*Aim of the task*: Give the lines below again, exactly as they stand, and leave out the images.
[Records for the task — start]
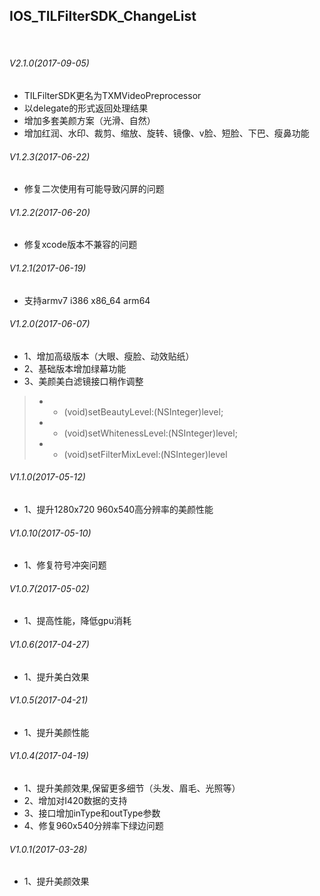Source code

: ## IOS_TILFilterSDK_ChangeList
 
###### V2.1.0(2017-09-05)
* TILFilterSDK更名为TXMVideoPreprocessor
* 以delegate的形式返回处理结果
* 增加多套美颜方案（光滑、自然）
* 增加红润、水印、裁剪、缩放、旋转、镜像、v脸、短脸、下巴、瘦鼻功能

###### V1.2.3(2017-06-22)
* 修复二次使用有可能导致闪屏的问题
 
###### V1.2.2(2017-06-20)
* 修复xcode版本不兼容的问题

###### V1.2.1(2017-06-19)
* 支持armv7 i386 x86_64 arm64
 
 
###### V1.2.0(2017-06-07)
* 1、增加高级版本（大眼、瘦脸、动效贴纸）
* 2、基础版本增加绿幕功能
* 3、美颜美白滤镜接口稍作调整
 >* - (void)setBeautyLevel:(NSInteger)level;
 >* - (void)setWhitenessLevel:(NSInteger)level;
 >* - (void)setFilterMixLevel:(NSInteger)level
 
###### V1.1.0(2017-05-12)
* 1、提升1280x720 960x540高分辨率的美颜性能

###### V1.0.10(2017-05-10)
* 1、修复符号冲突问题

###### V1.0.7(2017-05-02)
* 1、提高性能，降低gpu消耗

###### V1.0.6(2017-04-27)
* 1、提升美白效果
 
###### V1.0.5(2017-04-21)
* 1、提升美颜性能

###### V1.0.4(2017-04-19)
* 1、提升美颜效果,保留更多细节（头发、眉毛、光照等）
* 2、增加对I420数据的支持
* 3、接口增加inType和outType参数
* 4、修复960x540分辨率下绿边问题

###### V1.0.1(2017-03-28)
* 1、提升美颜效果
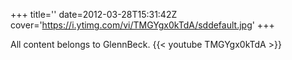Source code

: +++
title=''
date=2012-03-28T15:31:42Z
cover='https://i.ytimg.com/vi/TMGYgx0kTdA/sddefault.jpg'
+++

All content belongs to GlennBeck.
{{< youtube TMGYgx0kTdA >}}
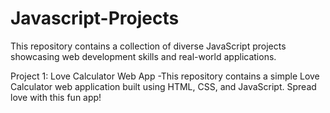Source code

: # Javascript-Projects
This repository contains a collection of diverse JavaScript projects showcasing web development skills and real-world applications.

Project 1: Love Calculator Web App
-This repository contains a simple Love Calculator web application built using HTML, CSS, and JavaScript. Spread love with this fun app!
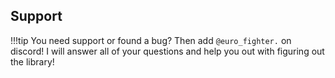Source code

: ## Support 
!!!tip
    You need support or found a bug?
    Then add `@euro_fighter.` on discord! 
    I will answer all of your questions and help you out with figuring out the library!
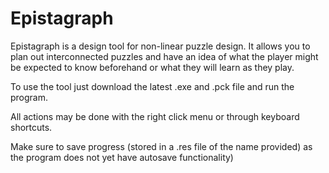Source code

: # Epistagraph

Epistagraph is a design tool for non-linear puzzle design. 
It allows you to plan out interconnected puzzles and have an idea of what the player might be expected to know beforehand or what they will learn as they play.

To use the tool just download the latest .exe and .pck file and run the program.

All actions may be done with the right click menu or through keyboard shortcuts.

Make sure to save progress (stored in a .res file of the name provided) as the program does not yet have autosave functionality)
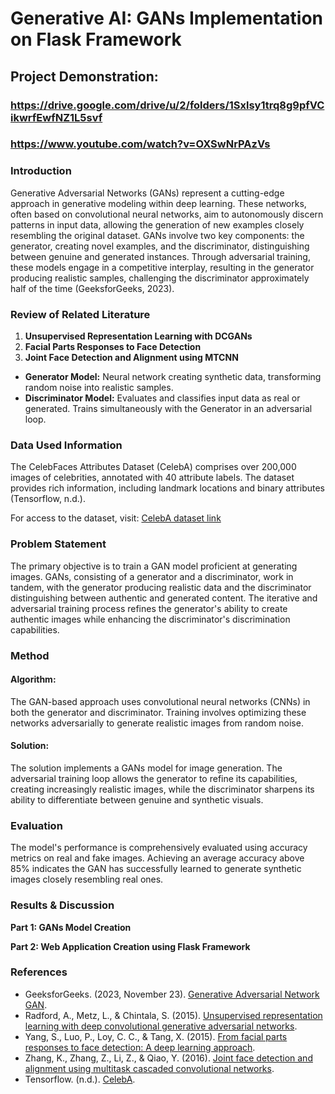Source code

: # Generative AI: GANs Implementation on Flask Framework

## Project Demonstration: 
### https://drive.google.com/drive/u/2/folders/1Sxlsy1trq8g9pfVCikwrfEwfNZ1L5svf
### https://www.youtube.com/watch?v=OXSwNrPAzVs

### Introduction
Generative Adversarial Networks (GANs) represent a cutting-edge approach in generative modeling within deep learning. These networks, often based on convolutional neural networks, aim to autonomously discern patterns in input data, allowing the generation of new examples closely resembling the original dataset. GANs involve two key components: the generator, creating novel examples, and the discriminator, distinguishing between genuine and generated instances. Through adversarial training, these models engage in a competitive interplay, resulting in the generator producing realistic samples, challenging the discriminator approximately half of the time (GeeksforGeeks, 2023).

### Review of Related Literature
1. **Unsupervised Representation Learning with DCGANs**
2. **Facial Parts Responses to Face Detection**
3. **Joint Face Detection and Alignment using MTCNN**

- **Generator Model:** Neural network creating synthetic data, transforming random noise into realistic samples.
- **Discriminator Model:** Evaluates and classifies input data as real or generated. Trains simultaneously with the Generator in an adversarial loop.

### Data Used Information
The CelebFaces Attributes Dataset (CelebA) comprises over 200,000 images of celebrities, annotated with 40 attribute labels. The dataset provides rich information, including landmark locations and binary attributes (Tensorflow, n.d.).

For access to the dataset, visit: [CelebA dataset link](https://mmlab.ie.cuhk.edu.hk/projects/CelebA.html)

### Problem Statement
The primary objective is to train a GAN model proficient at generating images. GANs, consisting of a generator and a discriminator, work in tandem, with the generator producing realistic data and the discriminator distinguishing between authentic and generated content. The iterative and adversarial training process refines the generator's ability to create authentic images while enhancing the discriminator's discrimination capabilities.

### Method
#### Algorithm:
The GAN-based approach uses convolutional neural networks (CNNs) in both the generator and discriminator. Training involves optimizing these networks adversarially to generate realistic images from random noise.

#### Solution:
The solution implements a GANs model for image generation. The adversarial training loop allows the generator to refine its capabilities, creating increasingly realistic images, while the discriminator sharpens its ability to differentiate between genuine and synthetic visuals.

### Evaluation
The model's performance is comprehensively evaluated using accuracy metrics on real and fake images. Achieving an average accuracy above 85% indicates the GAN has successfully learned to generate synthetic images closely resembling real ones.

### Results & Discussion
**Part 1: GANs Model Creation**

**Part 2: Web Application Creation using Flask Framework**

### References
- GeeksforGeeks. (2023, November 23). [Generative Adversarial Network GAN](https://www.geeksforgeeks.org/generative-adversarial-network-gan/).
- Radford, A., Metz, L., & Chintala, S. (2015). [Unsupervised representation learning with deep convolutional generative adversarial networks](https://arxiv.org/abs/1511.06434).
- Yang, S., Luo, P., Loy, C. C., & Tang, X. (2015). [From facial parts responses to face detection: A deep learning approach](https://openaccess.thecvf.com/content_iccv_2015/html/Yang_From_Facial_Parts_ICCV_2015_paper.html).
- Zhang, K., Zhang, Z., Li, Z., & Qiao, Y. (2016). [Joint face detection and alignment using multitask cascaded convolutional networks](https://ieeexplore.ieee.org/document/7553523).
- Tensorflow. (n.d.). [CelebA](https://www.tensorflow.org/datasets/catalog/celeb_a).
[Records for the task — finish]
*Worked solution*:
Source code

: ## IOS_TILFilterSDK_ChangeList
 
###### V2.1.0(2017-09-05)
* TILFilterSDK更名为TXMVideoPreprocessor
* 以delegate的形式返回处理结果
* 增加多套美颜方案（光滑、自然）
* 增加红润、水印、裁剪、缩放、旋转、镜像、v脸、短脸、下巴、瘦鼻功能

###### V1.2.3(2017-06-22)
* 修复二次使用有可能导致闪屏的问题
 
###### V1.2.2(2017-06-20)
* 修复xcode版本不兼容的问题

###### V1.2.1(2017-06-19)
* 支持armv7 i386 x86_64 arm64
 
 
###### V1.2.0(2017-06-07)
* 1、增加高级版本（大眼、瘦脸、动效贴纸）
* 2、基础版本增加绿幕功能
* 3、美颜美白滤镜接口稍作调整
 >* - (void)setBeautyLevel:(NSInteger)level;
 >* - (void)setWhitenessLevel:(NSInteger)level;
 >* - (void)setFilterMixLevel:(NSInteger)level
 
###### V1.1.0(2017-05-12)
* 1、提升1280x720 960x540高分辨率的美颜性能

###### V1.0.10(2017-05-10)
* 1、修复符号冲突问题

###### V1.0.7(2017-05-02)
* 1、提高性能，降低gpu消耗

###### V1.0.6(2017-04-27)
* 1、提升美白效果
 
###### V1.0.5(2017-04-21)
* 1、提升美颜性能

###### V1.0.4(2017-04-19)
* 1、提升美颜效果,保留更多细节（头发、眉毛、光照等）
* 2、增加对I420数据的支持
* 3、接口增加inType和outType参数
* 4、修复960x540分辨率下绿边问题

###### V1.0.1(2017-03-28)
* 1、提升美颜效果
Source code

: +++
title=''
date=2012-03-28T15:31:42Z
cover='https://i.ytimg.com/vi/TMGYgx0kTdA/sddefault.jpg'
+++

All content belongs to GlennBeck.
{{< youtube TMGYgx0kTdA >}}
Source code

: # Javascript-Projects
This repository contains a collection of diverse JavaScript projects showcasing web development skills and real-world applications.

Project 1: Love Calculator Web App
-This repository contains a simple Love Calculator web application built using HTML, CSS, and JavaScript. Spread love with this fun app!
Source code

: ## Support 
!!!tip
    You need support or found a bug?
    Then add `@euro_fighter.` on discord! 
    I will answer all of your questions and help you out with figuring out the library!
Source code

: # Epistagraph

Epistagraph is a design tool for non-linear puzzle design. 
It allows you to plan out interconnected puzzles and have an idea of what the player might be expected to know beforehand or what they will learn as they play.

To use the tool just download the latest .exe and .pck file and run the program.

All actions may be done with the right click menu or through keyboard shortcuts.

Make sure to save progress (stored in a .res file of the name provided) as the program does not yet have autosave functionality)
Source code

: # Generative AI: GANs Implementation on Flask Framework

## Project Demonstration: 
### https://drive.google.com/drive/u/2/folders/1Sxlsy1trq8g9pfVCikwrfEwfNZ1L5svf
### https://www.youtube.com/watch?v=OXSwNrPAzVs

### Introduction
Generative Adversarial Networks (GANs) represent a cutting-edge approach in generative modeling within deep learning. These networks, often based on convolutional neural networks, aim to autonomously discern patterns in input data, allowing the generation of new examples closely resembling the original dataset. GANs involve two key components: the generator, creating novel examples, and the discriminator, distinguishing between genuine and generated instances. Through adversarial training, these models engage in a competitive interplay, resulting in the generator producing realistic samples, challenging the discriminator approximately half of the time (GeeksforGeeks, 2023).

### Review of Related Literature
1. **Unsupervised Representation Learning with DCGANs**
2. **Facial Parts Responses to Face Detection**
3. **Joint Face Detection and Alignment using MTCNN**

- **Generator Model:** Neural network creating synthetic data, transforming random noise into realistic samples.
- **Discriminator Model:** Evaluates and classifies input data as real or generated. Trains simultaneously with the Generator in an adversarial loop.

### Data Used Information
The CelebFaces Attributes Dataset (CelebA) comprises over 200,000 images of celebrities, annotated with 40 attribute labels. The dataset provides rich information, including landmark locations and binary attributes (Tensorflow, n.d.).

For access to the dataset, visit: [CelebA dataset link](https://mmlab.ie.cuhk.edu.hk/projects/CelebA.html)

### Problem Statement
The primary objective is to train a GAN model proficient at generating images. GANs, consisting of a generator and a discriminator, work in tandem, with the generator producing realistic data and the discriminator distinguishing between authentic and generated content. The iterative and adversarial training process refines the generator's ability to create authentic images while enhancing the discriminator's discrimination capabilities.

### Method
#### Algorithm:
The GAN-based approach uses convolutional neural networks (CNNs) in both the generator and discriminator. Training involves optimizing these networks adversarially to generate realistic images from random noise.

#### Solution:
The solution implements a GANs model for image generation. The adversarial training loop allows the generator to refine its capabilities, creating increasingly realistic images, while the discriminator sharpens its ability to differentiate between genuine and synthetic visuals.

### Evaluation
The model's performance is comprehensively evaluated using accuracy metrics on real and fake images. Achieving an average accuracy above 85% indicates the GAN has successfully learned to generate synthetic images closely resembling real ones.

### Results & Discussion
**Part 1: GANs Model Creation**

**Part 2: Web Application Creation using Flask Framework**

### References
- GeeksforGeeks. (2023, November 23). [Generative Adversarial Network GAN](https://www.geeksforgeeks.org/generative-adversarial-network-gan/).
- Radford, A., Metz, L., & Chintala, S. (2015). [Unsupervised representation learning with deep convolutional generative adversarial networks](https://arxiv.org/abs/1511.06434).
- Yang, S., Luo, P., Loy, C. C., & Tang, X. (2015). [From facial parts responses to face detection: A deep learning approach](https://openaccess.thecvf.com/content_iccv_2015/html/Yang_From_Facial_Parts_ICCV_2015_paper.html).
- Zhang, K., Zhang, Z., Li, Z., & Qiao, Y. (2016). [Joint face detection and alignment using multitask cascaded convolutional networks](https://ieeexplore.ieee.org/document/7553523).
- Tensorflow. (n.d.). [CelebA](https://www.tensorflow.org/datasets/catalog/celeb_a).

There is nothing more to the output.